Exercise directions:
State the number of lines in the material below that hold "ConvexMPCLocomotion", and add nothing to it.

Given records:
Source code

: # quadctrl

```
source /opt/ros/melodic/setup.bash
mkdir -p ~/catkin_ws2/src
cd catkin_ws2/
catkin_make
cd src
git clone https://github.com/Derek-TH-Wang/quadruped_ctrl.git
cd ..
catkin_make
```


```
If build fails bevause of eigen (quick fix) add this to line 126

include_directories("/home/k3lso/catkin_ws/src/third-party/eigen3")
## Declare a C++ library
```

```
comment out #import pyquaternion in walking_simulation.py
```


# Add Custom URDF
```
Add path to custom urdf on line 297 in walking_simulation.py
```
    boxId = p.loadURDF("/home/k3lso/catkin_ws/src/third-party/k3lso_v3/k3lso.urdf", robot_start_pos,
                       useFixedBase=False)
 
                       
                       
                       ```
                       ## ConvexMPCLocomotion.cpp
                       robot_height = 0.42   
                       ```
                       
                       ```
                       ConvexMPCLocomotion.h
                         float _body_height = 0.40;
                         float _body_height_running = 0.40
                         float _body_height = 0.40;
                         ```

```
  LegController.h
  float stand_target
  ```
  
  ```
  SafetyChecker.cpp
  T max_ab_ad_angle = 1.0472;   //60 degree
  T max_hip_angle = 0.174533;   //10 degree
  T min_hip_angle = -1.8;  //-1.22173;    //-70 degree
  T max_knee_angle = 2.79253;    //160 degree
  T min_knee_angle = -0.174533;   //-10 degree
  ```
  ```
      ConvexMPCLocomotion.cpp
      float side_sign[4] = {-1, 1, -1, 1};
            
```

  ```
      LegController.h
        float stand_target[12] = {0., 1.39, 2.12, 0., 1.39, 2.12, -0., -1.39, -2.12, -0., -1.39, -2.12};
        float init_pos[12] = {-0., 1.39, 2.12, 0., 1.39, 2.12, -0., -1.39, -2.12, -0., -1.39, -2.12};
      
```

Your response:
3